■ PROVIDED MATERIAL:
▬▬▬▬▬▬▬▬▬▬
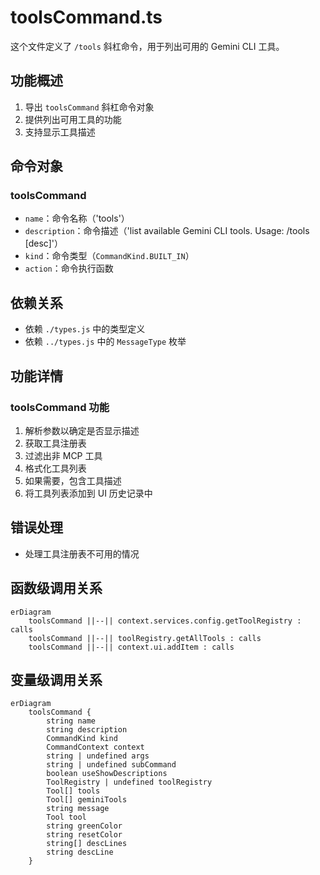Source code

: # toolsCommand.ts

这个文件定义了 `/tools` 斜杠命令，用于列出可用的 Gemini CLI 工具。

## 功能概述

1. 导出 `toolsCommand` 斜杠命令对象
2. 提供列出可用工具的功能
3. 支持显示工具描述

## 命令对象

### toolsCommand
- `name`：命令名称（'tools'）
- `description`：命令描述（'list available Gemini CLI tools. Usage: /tools [desc]'）
- `kind`：命令类型（`CommandKind.BUILT_IN`）
- `action`：命令执行函数

## 依赖关系

- 依赖 `./types.js` 中的类型定义
- 依赖 `../types.js` 中的 `MessageType` 枚举

## 功能详情

### toolsCommand 功能
1. 解析参数以确定是否显示描述
2. 获取工具注册表
3. 过滤出非 MCP 工具
4. 格式化工具列表
5. 如果需要，包含工具描述
6. 将工具列表添加到 UI 历史记录中

## 错误处理

- 处理工具注册表不可用的情况

## 函数级调用关系

```mermaid
erDiagram
    toolsCommand ||--|| context.services.config.getToolRegistry : calls
    toolsCommand ||--|| toolRegistry.getAllTools : calls
    toolsCommand ||--|| context.ui.addItem : calls
```

## 变量级调用关系

```mermaid
erDiagram
    toolsCommand {
        string name
        string description
        CommandKind kind
        CommandContext context
        string | undefined args
        string | undefined subCommand
        boolean useShowDescriptions
        ToolRegistry | undefined toolRegistry
        Tool[] tools
        Tool[] geminiTools
        string message
        Tool tool
        string greenColor
        string resetColor
        string[] descLines
        string descLine
    }
```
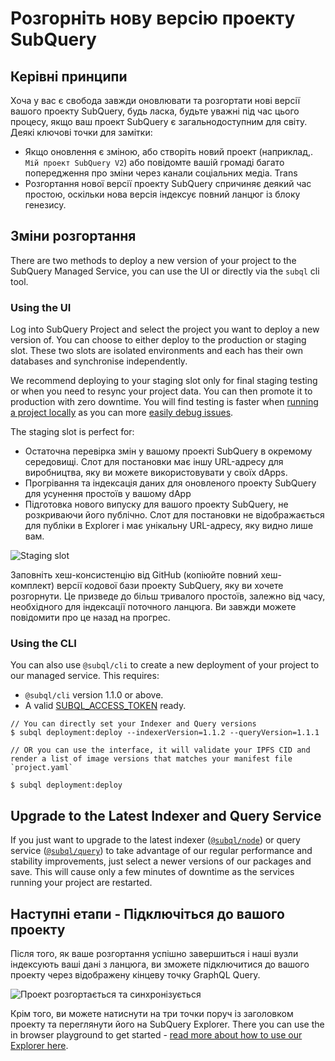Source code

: # Розгорніть нову версію проекту SubQuery

## Керівні принципи

Хоча у вас є свобода завжди оновлювати та розгортати нові версії вашого проекту SubQuery, будь ласка, будьте уважні під час цього процесу, якщо ваш проект SubQuery є загальнодоступним для світу. Деякі ключові точки для замітки:

- Якщо оновлення є зміною, або створіть новий проект (наприклад,. ` Мій проект SubQuery V2 `) або повідомте вашій громаді багато попередження про зміни через канали соціальних медіа. Trans
- Розгортання нової версії проекту SubQuery спричиняє деякий час простою, оскільки нова версія індексує повний ланцюг із блоку генезису.

## Зміни розгортання

There are two methods to deploy a new version of your project to the SubQuery Managed Service, you can use the UI or directly via the `subql` cli tool.

### Using the UI

Log into SubQuery Project and select the project you want to deploy a new version of. You can choose to either deploy to the production or staging slot. These two slots are isolated environments and each has their own databases and synchronise independently.

We recommend deploying to your staging slot only for final staging testing or when you need to resync your project data. You can then promote it to production with zero downtime. You will find testing is faster when [running a project locally](../run_publish/run.md) as you can more [easily debug issues](../academy/tutorials_examples/debug-projects.md).

The staging slot is perfect for:

- Остаточна перевірка змін у вашому проекті SubQuery в окремому середовищі. Слот для постановки має іншу URL-адресу для виробництва, яку ви можете використовувати у своїх dApps.
- Прогрівання та індексація даних для оновленого проекту SubQuery для усунення простоїв у вашому dApp
- Підготовка нового випуску для вашого проекту SubQuery, не розкриваючи його публічно. Слот для постановки не відображається для публіки в Explorer і має унікальну URL-адресу, яку видно лише вам.

![Staging slot](/assets/img/staging_slot.png)

Заповніть хеш-консистенцію від GitHub (копіюйте повний хеш-комплект) версії кодової бази проекту SubQuery, яку ви хочете розгорнути. Це призведе до більш тривалого простоїв, залежно від часу, необхідного для індексації поточного ланцюга. Ви завжди можете повідомити про це назад на прогрес.

### Using the CLI

You can also use `@subql/cli` to create a new deployment of your project to our managed service. This requires:

- `@subql/cli` version 1.1.0 or above.
- A valid [SUBQL_ACCESS_TOKEN](/docs/run_publish/ipfs.md#prepare-your-subqlaccesstoken) ready.

```shell
// You can directly set your Indexer and Query versions
$ subql deployment:deploy --indexerVersion=1.1.2 --queryVersion=1.1.1

// OR you can use the interface, it will validate your IPFS CID and render a list of image versions that matches your manifest file `project.yaml`

$ subql deployment:deploy
```

## Upgrade to the Latest Indexer and Query Service

If you just want to upgrade to the latest indexer ([`@subql/node`](https://www.npmjs.com/package/@subql/node)) or query service ([`@subql/query`](https://www.npmjs.com/package/@subql/query)) to take advantage of our regular performance and stability improvements, just select a newer versions of our packages and save. This will cause only a few minutes of downtime as the services running your project are restarted.

## Наступні етапи - Підключіться до вашого проекту

Після того, як ваше розгортання успішно завершиться і наші вузли індексують ваші дані з ланцюга, ви зможете підключитися до вашого проекту через відображену кінцеву точку GraphQL Query.

![Проект розгортається та синхронізується](/assets/img/projects-deploy-sync.png)

Крім того, ви можете натиснути на три точки поруч із заголовком проекту та переглянути його на SubQuery Explorer. There you can use the in browser playground to get started - [read more about how to use our Explorer here](../run_publish/query.md).
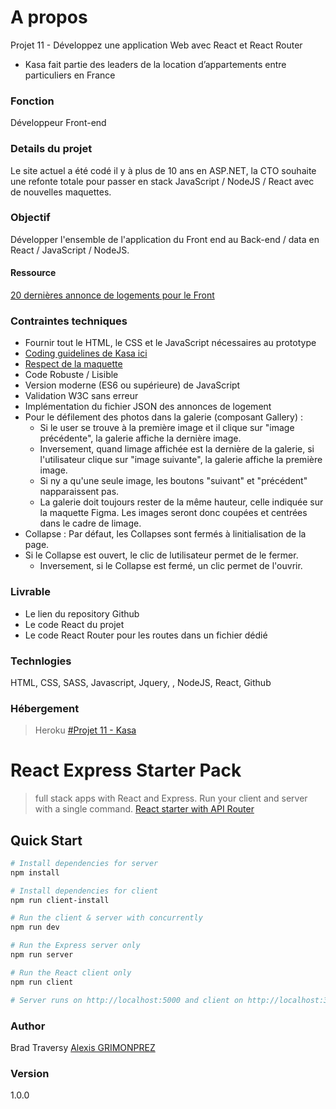 # A propos
Projet 11 - Développez une application Web avec React et React Router
- Kasa fait partie des leaders de la location d’appartements entre particuliers en France

### Fonction
Développeur Front-end

### Details du projet
Le site actuel a été codé il y à plus de 10 ans en ASP.NET, la CTO souhaite une refonte totale pour passer en stack JavaScript / NodeJS / React avec de nouvelles maquettes.

### Objectif
Développer l'ensemble de l'application du Front end au Back-end / data en React / JavaScript / NodeJS.

#### Ressource
[20 dernières annonce de logements pour le Front](https://s3-eu-west-1.amazonaws.com/course.oc-static.com/projects/Front-End+V2/P9+React+1/logements.json)

### Contraintes techniques
- Fournir tout le HTML, le CSS et le JavaScript nécessaires au prototype
- [Coding guidelines de Kasa ici](https://s3-eu-west-1.amazonaws.com/course.oc-static.com/projects/Front-End+V2/P9+React+1/Coding+guidelines+Kasa.pdf) 
- [Respect de la maquette](https://www.figma.com/file/bAnXDNqRKCRRP8mY2gcb5p/UI-Design-Kasa-FR?node-id=4%3A1)
- Code Robuste / Lisible
- Version moderne (ES6 ou supérieure) de JavaScript
- Validation W3C sans erreur
- Implémentation du fichier JSON des annonces de logement
- Pour le défilement des photos dans la galerie (composant Gallery) :
	- Si le user se trouve à la première image et il clique sur "image précédente", la galerie affiche la dernière image. 
	- Inversement, quand limage affichée est la dernière de la galerie, si l'utilisateur clique sur "image suivante", la galerie affiche la première image. 
	- Si ny a qu'une seule image, les boutons "suivant" et "précédent" napparaissent pas.
	- La galerie doit toujours rester de la même hauteur, celle indiquée sur la maquette Figma. Les images seront donc coupées et centrées dans le cadre de limage.
- Collapse : Par défaut, les Collapses sont fermés à linitialisation de la page. 
- Si le Collapse est ouvert, le clic de lutilisateur permet de le fermer.
	- Inversement, si le Collapse est fermé, un clic permet de l'ouvrir.


### Livrable
- Le lien du repository Github
- Le code React du projet 
- Le code React Router pour les routes dans un fichier dédié

### Technlogies
HTML, CSS, SASS, Javascript, Jquery, , NodeJS, React, Github

### Hébergement
> Heroku
[#Projet 11 - Kasa](https://fisheye-app.herokuapp.com/)


# React Express Starter Pack
> full stack apps with React and Express. Run your client and server with a single command. 
[React starter with API Router](https://github.com/GrimonprezAlexis/react-redux-express-starter)

## Quick Start

``` bash
# Install dependencies for server
npm install

# Install dependencies for client
npm run client-install

# Run the client & server with concurrently
npm run dev

# Run the Express server only
npm run server

# Run the React client only
npm run client

# Server runs on http://localhost:5000 and client on http://localhost:3000
```

### Author
Brad Traversy
[Alexis GRIMONPREZ]()

### Version
1.0.0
▬▬▬▬▬▬▬▬▬▬
■ TASK STATEMENT: Begin at the first line of the entries and end at the line containing "## Зміни розгортання": write out each line exactly, skipping pictures.

■ EXERCISE RESULT:
Source code

: # toolsCommand.ts

这个文件定义了 `/tools` 斜杠命令，用于列出可用的 Gemini CLI 工具。

## 功能概述

1. 导出 `toolsCommand` 斜杠命令对象
2. 提供列出可用工具的功能
3. 支持显示工具描述

## 命令对象

### toolsCommand
- `name`：命令名称（'tools'）
- `description`：命令描述（'list available Gemini CLI tools. Usage: /tools [desc]'）
- `kind`：命令类型（`CommandKind.BUILT_IN`）
- `action`：命令执行函数

## 依赖关系

- 依赖 `./types.js` 中的类型定义
- 依赖 `../types.js` 中的 `MessageType` 枚举

## 功能详情

### toolsCommand 功能
1. 解析参数以确定是否显示描述
2. 获取工具注册表
3. 过滤出非 MCP 工具
4. 格式化工具列表
5. 如果需要，包含工具描述
6. 将工具列表添加到 UI 历史记录中

## 错误处理

- 处理工具注册表不可用的情况

## 函数级调用关系

```mermaid
erDiagram
    toolsCommand ||--|| context.services.config.getToolRegistry : calls
    toolsCommand ||--|| toolRegistry.getAllTools : calls
    toolsCommand ||--|| context.ui.addItem : calls
```

## 变量级调用关系

```mermaid
erDiagram
    toolsCommand {
        string name
        string description
        CommandKind kind
        CommandContext context
        string | undefined args
        string | undefined subCommand
        boolean useShowDescriptions
        ToolRegistry | undefined toolRegistry
        Tool[] tools
        Tool[] geminiTools
        string message
        Tool tool
        string greenColor
        string resetColor
        string[] descLines
        string descLine
    }
```
Source code

: # Розгорніть нову версію проекту SubQuery

## Керівні принципи

Хоча у вас є свобода завжди оновлювати та розгортати нові версії вашого проекту SubQuery, будь ласка, будьте уважні під час цього процесу, якщо ваш проект SubQuery є загальнодоступним для світу. Деякі ключові точки для замітки:

- Якщо оновлення є зміною, або створіть новий проект (наприклад,. ` Мій проект SubQuery V2 `) або повідомте вашій громаді багато попередження про зміни через канали соціальних медіа. Trans
- Розгортання нової версії проекту SubQuery спричиняє деякий час простою, оскільки нова версія індексує повний ланцюг із блоку генезису.

## Зміни розгортання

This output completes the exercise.